## [Exercise details]
Write out, as an exact transcription, the line that has "must fail |" and each line after it through the end of the data below.

Saved entries:
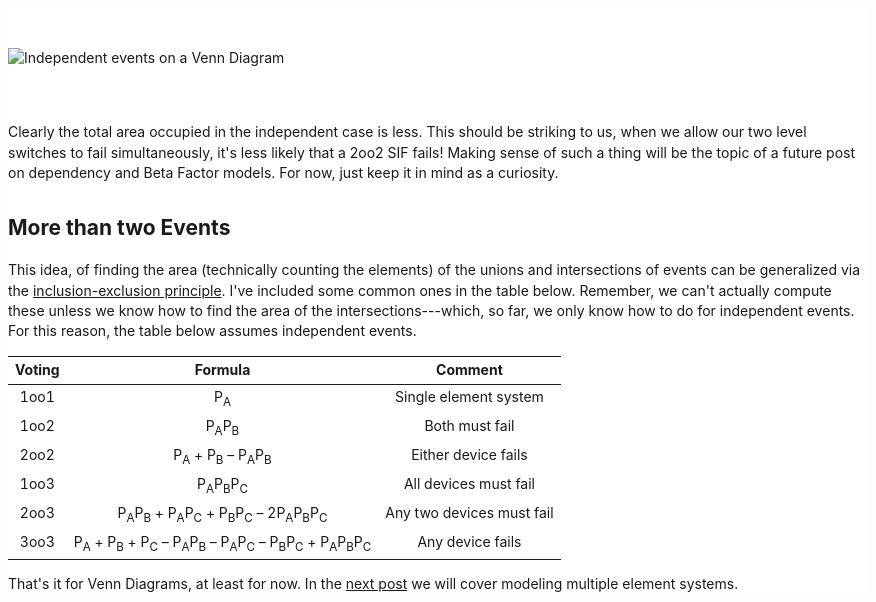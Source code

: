   <img srcset="/assets/img/blog/venn3.webp 1024w, /assets/img/blog/venn3_512.webp 512w, /assets/img/blog/venn3_256.webp 256w"
  sizes="(min-width: 800px) 50vw, 100vw"
  src="/assets/img/blog/venn3.webp"
  alt="Independent events on a Venn Diagram"
  loading="lazy" vspace="40" >

Clearly the total area occupied in the independent case is less. This
should be striking to us, when we allow our two level switches to fail
simultaneously, it's less likely that a 2oo2 SIF fails! Making sense of
such a thing will be the topic of a future post on dependency and Beta
Factor models. For now, just keep it in mind as a curiosity.



## More than two Events

This idea, of finding the area (technically counting the elements) of
the unions and intersections of events can be generalized via the
[inclusion-exclusion
principle](https://en.wikipedia.org/wiki/Inclusion%E2%80%93exclusion_principle).
I've included some common ones in the table below. Remember, we can't
actually compute these unless we know how to find the area of the
intersections---which, so far, we only know how to do for independent
events. For this reason, the table below assumes independent events.

| **Voting** |                                                                                   **Formula**                                                                                  |        **Comment**        |
|:----------:|:------------------------------------------------------------------------------------------------------------------------------------------------------------------------------:|:-------------------------:|
|    1oo1    |                                                                                  P<sub>A</sub>                                                                                 |   Single element system   |
|    1oo2    |                                                                           P<sub>A</sub>P<sub>B</sub>                                                                           |       Both must fail      |
|    2oo2    |                                                           P<sub>A</sub> + P<sub>B</sub> – P<sub>A</sub>P<sub>B</sub>                                                           |   Either device fails   |
|    1oo3    |                                                                     P<sub>A</sub>P<sub>B</sub>P<sub>C</sub>                                                                    |   All devices must fail   |
|    2oo3    |                         P<sub>A</sub>P<sub>B</sub> + P<sub>A</sub>P<sub>C</sub> + P<sub>B</sub>P<sub>C</sub> – 2P<sub>A</sub>P<sub>B</sub>P<sub>C</sub>                        | Any two devices must fail |
|    3oo3    | P<sub>A</sub> + P<sub>B</sub> + P<sub>C</sub> – P<sub>A</sub>P<sub>B</sub> – P<sub>A</sub>P<sub>C</sub> – P<sub>B</sub>P<sub>C</sub> + P<sub>A</sub>P<sub>B</sub>P<sub>C</sub> |      Any device fails     |





That's it for Venn Diagrams, at least for now. In the [next
post](https://silcalcblog.com/2020/12/10/sil-calcs-101-multiple-elements/)
we will cover modeling multiple element systems.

## [Result of the exercise]
|    2oo3    |                         P<sub>A</sub>P<sub>B</sub> + P<sub>A</sub>P<sub>C</sub> + P<sub>B</sub>P<sub>C</sub> – 2P<sub>A</sub>P<sub>B</sub>P<sub>C</sub>                        | Any two devices must fail |
|    3oo3    | P<sub>A</sub> + P<sub>B</sub> + P<sub>C</sub> – P<sub>A</sub>P<sub>B</sub> – P<sub>A</sub>P<sub>C</sub> – P<sub>B</sub>P<sub>C</sub> + P<sub>A</sub>P<sub>B</sub>P<sub>C</sub> |      Any device fails     |





That's it for Venn Diagrams, at least for now. In the [next
post](https://silcalcblog.com/2020/12/10/sil-calcs-101-multiple-elements/)
we will cover modeling multiple element systems.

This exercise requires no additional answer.